| Assignment |
Scan the listing below for the string "second" and copy each line where it turns up.

| Data excerpts |
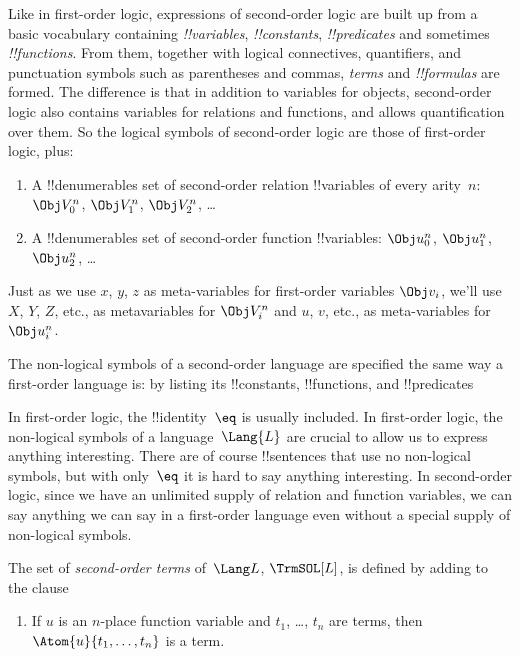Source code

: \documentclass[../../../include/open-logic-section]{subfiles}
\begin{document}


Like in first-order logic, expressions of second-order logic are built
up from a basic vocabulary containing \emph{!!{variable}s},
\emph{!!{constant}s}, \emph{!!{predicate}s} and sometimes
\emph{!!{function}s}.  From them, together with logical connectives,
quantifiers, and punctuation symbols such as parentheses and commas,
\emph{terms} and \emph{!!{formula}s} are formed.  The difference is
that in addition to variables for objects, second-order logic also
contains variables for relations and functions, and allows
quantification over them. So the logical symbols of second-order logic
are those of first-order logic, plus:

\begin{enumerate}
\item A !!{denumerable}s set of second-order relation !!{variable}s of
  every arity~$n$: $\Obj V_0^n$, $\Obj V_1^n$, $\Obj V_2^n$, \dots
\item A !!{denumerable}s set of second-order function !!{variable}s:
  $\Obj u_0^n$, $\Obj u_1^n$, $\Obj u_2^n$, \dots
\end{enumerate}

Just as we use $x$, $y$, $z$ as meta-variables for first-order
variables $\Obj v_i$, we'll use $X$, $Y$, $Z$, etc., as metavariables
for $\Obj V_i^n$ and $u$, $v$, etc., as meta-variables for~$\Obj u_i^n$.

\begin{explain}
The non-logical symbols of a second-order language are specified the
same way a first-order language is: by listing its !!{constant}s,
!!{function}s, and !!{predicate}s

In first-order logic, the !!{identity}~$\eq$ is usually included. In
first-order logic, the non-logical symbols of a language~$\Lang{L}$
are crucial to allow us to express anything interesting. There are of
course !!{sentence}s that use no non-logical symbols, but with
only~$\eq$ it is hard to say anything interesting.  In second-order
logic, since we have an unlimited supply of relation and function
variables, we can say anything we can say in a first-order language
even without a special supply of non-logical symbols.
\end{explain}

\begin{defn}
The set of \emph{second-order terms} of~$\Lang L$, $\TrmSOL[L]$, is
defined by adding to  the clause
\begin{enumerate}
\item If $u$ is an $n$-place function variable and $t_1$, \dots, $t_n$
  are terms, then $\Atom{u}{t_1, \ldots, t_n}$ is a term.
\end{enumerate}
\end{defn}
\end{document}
---
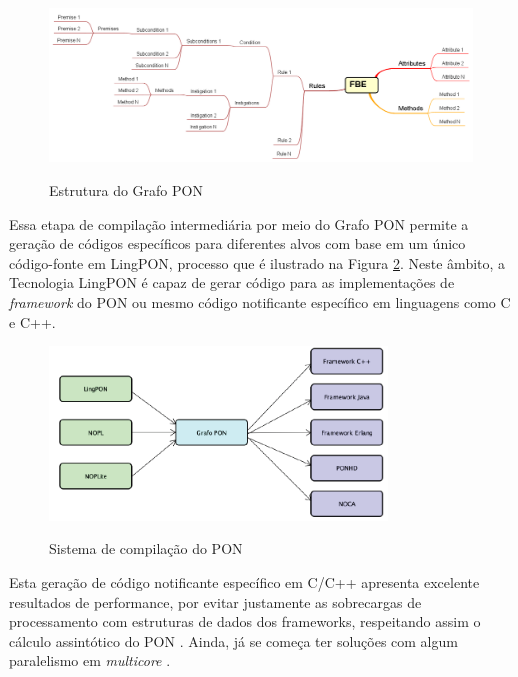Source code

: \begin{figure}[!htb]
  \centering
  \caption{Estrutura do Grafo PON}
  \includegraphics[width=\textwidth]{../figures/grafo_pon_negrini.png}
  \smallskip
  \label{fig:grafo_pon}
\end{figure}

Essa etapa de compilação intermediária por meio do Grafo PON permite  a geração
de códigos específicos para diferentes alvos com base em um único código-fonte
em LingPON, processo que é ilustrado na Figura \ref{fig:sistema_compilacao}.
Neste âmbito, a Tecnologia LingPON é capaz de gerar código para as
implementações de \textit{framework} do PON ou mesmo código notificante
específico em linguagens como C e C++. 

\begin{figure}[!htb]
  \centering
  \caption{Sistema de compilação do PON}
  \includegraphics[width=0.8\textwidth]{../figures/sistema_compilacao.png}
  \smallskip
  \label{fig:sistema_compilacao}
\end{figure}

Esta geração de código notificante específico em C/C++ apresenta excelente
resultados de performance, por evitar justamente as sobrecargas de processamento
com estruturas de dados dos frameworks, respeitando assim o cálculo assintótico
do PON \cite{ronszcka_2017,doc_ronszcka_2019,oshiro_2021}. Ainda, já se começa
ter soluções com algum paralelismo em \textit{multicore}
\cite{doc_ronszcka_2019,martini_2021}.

| Response |
Like in first-order logic, expressions of second-order logic are built
that in addition to variables for objects, second-order logic also
quantification over them. So the logical symbols of second-order logic
\item A !!{denumerable}s set of second-order relation !!{variable}s of
\item A !!{denumerable}s set of second-order function !!{variable}s:
The non-logical symbols of a second-order language are specified the
only~$\eq$ it is hard to say anything interesting.  In second-order
The set of \emph{second-order terms} of~$\Lang L$, $\TrmSOL[L]$, is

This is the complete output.